9. Anticipated transfer to another hospital which would prevent the participant from continuing in the study and completing protocol assessments.

10. Need for long-term mechanical ventilation prior to ICU admission.

11. Use of inhaled sedation.

12. Presence of tracheostomy or laryngectomy

13. History of hypersensitivity to natural or recombinant IFNβ or to any of the excipients in the drug preparation.

14. Any condition, including findings in the patient's medical history or in the pre-randomisation study assessments that in the opinion of the Investigator, constitute a risk or a contraindication for participation in the study or that could interfere with the study objectives, conduct, or evaluation.

15. Participation in previous clinical studies of SNG001.

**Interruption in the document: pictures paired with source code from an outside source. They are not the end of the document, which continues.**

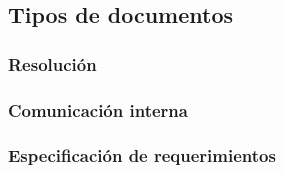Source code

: 	

\subsection{Tipos de documentos}

	
	\subsubsection{Resolución}
	\subsubsection{Comunicación interna}
	\subsubsection{Especificación de requerimientos}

16. Current or previous participation in another clinical study where the participant has received a dose of an IMP containing small molecules within 30 days or 5 half-lives (whichever is longer) prior to entry into this study or containing biologicals within 3 months prior to entry into this study.

17. Known or suspected pregnancy.

18. Females who are breast-feeding or lactating.

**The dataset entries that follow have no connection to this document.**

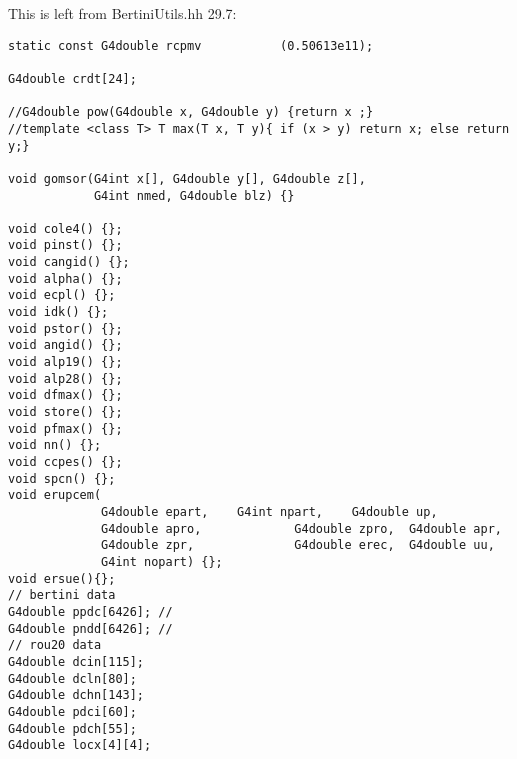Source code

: This is left from BertiniUtils.hh 29.7:

\begin{verbatim}
static const G4double rcpmv           (0.50613e11);

G4double crdt[24];

//G4double pow(G4double x, G4double y) {return x ;}
//template <class T> T max(T x, T y){ if (x > y) return x; else return y;}

void gomsor(G4int x[], G4double y[], G4double z[], 
            G4int nmed, G4double blz) {}                   

void cole4() {};
void pinst() {};
void cangid() {};
void alpha() {};
void ecpl() {};
void idk() {};
void pstor() {};
void angid() {};
void alp19() {};
void alp28() {};
void dfmax() {};
void store() {};
void pfmax() {};
void nn() {};
void ccpes() {};
void spcn() {};
void erupcem(
             G4double epart,    G4int npart,    G4double up, 
             G4double apro,             G4double zpro,  G4double apr, 
             G4double zpr,              G4double erec,  G4double uu, 
             G4int nopart) {};
void ersue(){};
// bertini data
G4double ppdc[6426]; //
G4double pndd[6426]; //
// rou20 data
G4double dcin[115];  
G4double dcln[80]; 
G4double dchn[143]; 
G4double pdci[60]; 
G4double pdch[55];
G4double locx[4][4];
\end{verbatim}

19. Severe chronic lung disease requiring home oxygen therapy, including chronic obstructive pulmonary disease, asthma, cystic fibrosis, or pulmonary fibrosis

Study & Design

• Study Type: INTERVENTIONAL
• Study Design: SEQUENTIAL

Arm && Interventions

Group	Intervention	Description
Part 1 Safety Evaluation of SNG001 (Placebo)	Placebo	Participants will inhale a dose of placebo matched to SNG001 (only excipients of the SNG001 solution) via the Solo nebuliser, once a day for up to 14 days.
Part 1 Safety Evaluation of SNG001	SNG001	Participants will inhale a dose of SNG001 via the Solo nebuliser, once a day for up to 14 days. A first, single syringe, low-dose cohort may be followed by an optional second cohort utilising a two-syringe dose.
Part 2 Efficacy Evaluation of SNG001	SNG001	Participants will inhale the higher (two-syringe) dose of SNG001 via the Solo nebuliser, once a day for up to 14 days.
Part 2 Efficacy evaluation of SNG001 (Placebo)	Placebo	Participants will inhale a dose of placebo matched to SNG001 (only excipients of the SNG001 solution) via the Solo nebuliser, once a day for up to 14 days

Primary Outcome Measures

Name	Time	Method
Part 1: AE and SAE Severity	Up to 28 days from randomisation	The occurrence and severity of AEs and serious adverse events (SAEs), including pre-specified respiratory and cardiovascular deteriorations.
Part 2: All-cause mortality	Within 28 days from randomisation	All deaths recorded on study

Secondary Outcome Measures

Name	Time	Method
Part 2: Time to Extubation	Up to 28 days from randomisation	Time to extubation.
Part 2: Number of ventilator free days	Up to 28 days from randomisation	Ventilator-free days over 28 days from randomisation
Part 2: Duration of stay in ICU	Up to 28 days from randomisation	Duration of ICU stay.
Part 2: Duration of stay in hospital	Up to 28 days from randomisation	Duration of hospital stay.
Part 2: Change in IFNβ levels from baseline	Up to 14 days from randomisation	Change from baseline in levels of IFNβ dependent biomarkers in tracheal aspirates
Part 2: No organ support	At 28 days from randomisation and at 28 days post final dose	Alive and free of organ support
Part 2: All Cause Mortality	Within 28 days post final dose	All deaths recorded post final dose
Part 2: AE and SAE severity	Up to 42 days from randomisation	The occurrence and severity of AEs and SAEs, including pre-specified respiratory and cardiovascular deteriorations.
Part 2: Change in mSOFA from baseline	Up to 14 days	Change from baseline in modified Sequential Organ Failure Assessment (mSOFA) score during ICU (intensive Care Unit) stay.
Part 2: Change in OSCI from baseline	Up to 28 days from randomisation	Change in Ordinal Scale for Clinical Improvement (OSCI) score from baseline to 7, 10, 14 and 28 days post randomisation.
Part 2: Time to first negative virus test	Up to 14 days from randomisation	Time to first negative virus test in tracheal aspirates.